- Born: February 14, 1979 (age 46)
- Occupations: Songwriter; record producer;
- Years active: 1996–1999 (Untitle) 2002-present
- Organization: P Nation

= Yoo Gun-hyung =

South Korean musician (born 1979)

Yoo Gun-hyung (born February 14, 1979) is a South Korean record producer. He was credited with production on PSY's 2012 single "Gangnam Style".

==Biography==
Yoo Gun-Hyung was introduced to the world of K-pop in 1996 as one-half (along with Suh Jung-Hwan) of the Korean hip hop duo Untitle. Yoo and Suh were both still in high school, and gained particular recognition in the Korean music industry because they were already writing their own songs. Their second album, entitled The Blue Color was released in 1997. Untitle disbanded in 1999.

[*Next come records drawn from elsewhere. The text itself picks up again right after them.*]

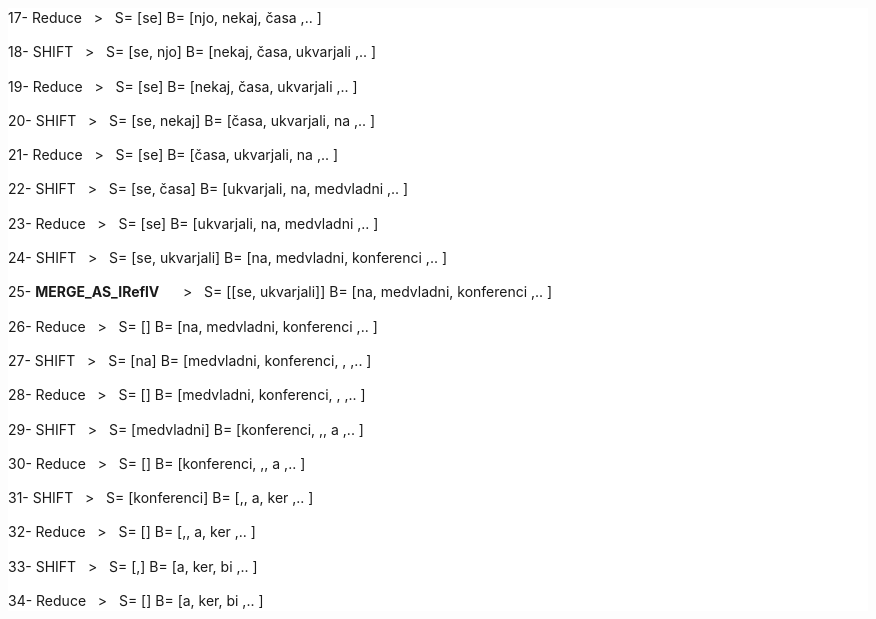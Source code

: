 

17- Reduce&nbsp;&nbsp;&nbsp;>&nbsp;&nbsp;&nbsp;S= [se]   B= [njo, nekaj, časa ,.. ]



18- SHIFT&nbsp;&nbsp;&nbsp;>&nbsp;&nbsp;&nbsp;S= [se, njo]   B= [nekaj, časa, ukvarjali ,.. ]



19- Reduce&nbsp;&nbsp;&nbsp;>&nbsp;&nbsp;&nbsp;S= [se]   B= [nekaj, časa, ukvarjali ,.. ]



20- SHIFT&nbsp;&nbsp;&nbsp;>&nbsp;&nbsp;&nbsp;S= [se, nekaj]   B= [časa, ukvarjali, na ,.. ]



21- Reduce&nbsp;&nbsp;&nbsp;>&nbsp;&nbsp;&nbsp;S= [se]   B= [časa, ukvarjali, na ,.. ]



22- SHIFT&nbsp;&nbsp;&nbsp;>&nbsp;&nbsp;&nbsp;S= [se, časa]   B= [ukvarjali, na, medvladni ,.. ]



23- Reduce&nbsp;&nbsp;&nbsp;>&nbsp;&nbsp;&nbsp;S= [se]   B= [ukvarjali, na, medvladni ,.. ]



24- SHIFT&nbsp;&nbsp;&nbsp;>&nbsp;&nbsp;&nbsp;S= [se, ukvarjali]   B= [na, medvladni, konferenci ,.. ]



25- **MERGE_AS_IReflV**&nbsp;&nbsp;&nbsp;&nbsp;&nbsp;&nbsp;>&nbsp;&nbsp;&nbsp;S= [[se, ukvarjali]]   B= [na, medvladni, konferenci ,.. ]



26- Reduce&nbsp;&nbsp;&nbsp;>&nbsp;&nbsp;&nbsp;S= []   B= [na, medvladni, konferenci ,.. ]



27- SHIFT&nbsp;&nbsp;&nbsp;>&nbsp;&nbsp;&nbsp;S= [na]   B= [medvladni, konferenci, , ,.. ]



28- Reduce&nbsp;&nbsp;&nbsp;>&nbsp;&nbsp;&nbsp;S= []   B= [medvladni, konferenci, , ,.. ]



29- SHIFT&nbsp;&nbsp;&nbsp;>&nbsp;&nbsp;&nbsp;S= [medvladni]   B= [konferenci, ,, a ,.. ]



30- Reduce&nbsp;&nbsp;&nbsp;>&nbsp;&nbsp;&nbsp;S= []   B= [konferenci, ,, a ,.. ]



31- SHIFT&nbsp;&nbsp;&nbsp;>&nbsp;&nbsp;&nbsp;S= [konferenci]   B= [,, a, ker ,.. ]



32- Reduce&nbsp;&nbsp;&nbsp;>&nbsp;&nbsp;&nbsp;S= []   B= [,, a, ker ,.. ]



33- SHIFT&nbsp;&nbsp;&nbsp;>&nbsp;&nbsp;&nbsp;S= [,]   B= [a, ker, bi ,.. ]



34- Reduce&nbsp;&nbsp;&nbsp;>&nbsp;&nbsp;&nbsp;S= []   B= [a, ker, bi ,.. ]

Yoo's collaboration with PSY goes back at least to 2006, with Yoo writing music and PSY writing lyrics for songs on the 2006 album PSY – We Are The One. They have also co-written songs for IVY, Kim Jin-pyo, and Ulala Session.

It has also been reported that Yoo and former Untitle co-member Suh have been working with Jang Woo Hyuk (formerly of H.O.T.) on a solo project.

"Gangnam Style", the lead single of PSY 6 (Six Rules), Part 1, which Yoo co-wrote with PSY, was released on July 15, 2012, and the music video was uploaded to YouTube the same day. Within weeks, the video had made it to No. 3 on YouTube's music video list. Then in August, the video went viral outside of the Korean-speaking world, and by September had become the most "liked" video in the history of YouTube.

== Working with Psy ==
Yoo Gun Hyung's current career is centered around Psy and the singers of P NATION. All have songs with titles written by Yoo Gun Hyung.

He collaborated with Psy on the song "1등 (1st Place)" from Psy's 2nd album "Ssa2" (2002), and co-wrote with Psy on the song "Night" (feat. Park Mi-kyung) from the 3rd album "3 Mai".

Yoo has collaborated on almost every song from Psy's fourth album "Ssajib" and onwards, only the title track "Entertainer" and the song "They Are Friends" were co-written, but from Psy's fifth album onwards, there are almost no songs written by just Psy or Yoo Gun-hyung exclusively. In the fifth album "PSYFIVE", all but one song was composed and arranged by Psy & Yoo Gun-hyung, and in the now legendary sixth album "Psy 6 (Six Rules)," not only "Gangnam Style," but also "Year of 77 (77학개론)," "What Would Have Been?," "Blue Frog" and "Never Say Goodbye" were all co-written and arranged by Psy Yoo Gun-hyung. The same is true for his later works, "Gentleman" (2013), 7th album "Chiljip Psy-da" (2015), and his 8th album "4×2=8" (2017).

When Psy moved to YG Entertainment in 2010, he followed him, and when Psy left YG Entertainment in 2018 Yoo also left with him, joining him at his Psy's label P Nation in 2019 as a songwriter for all current talent.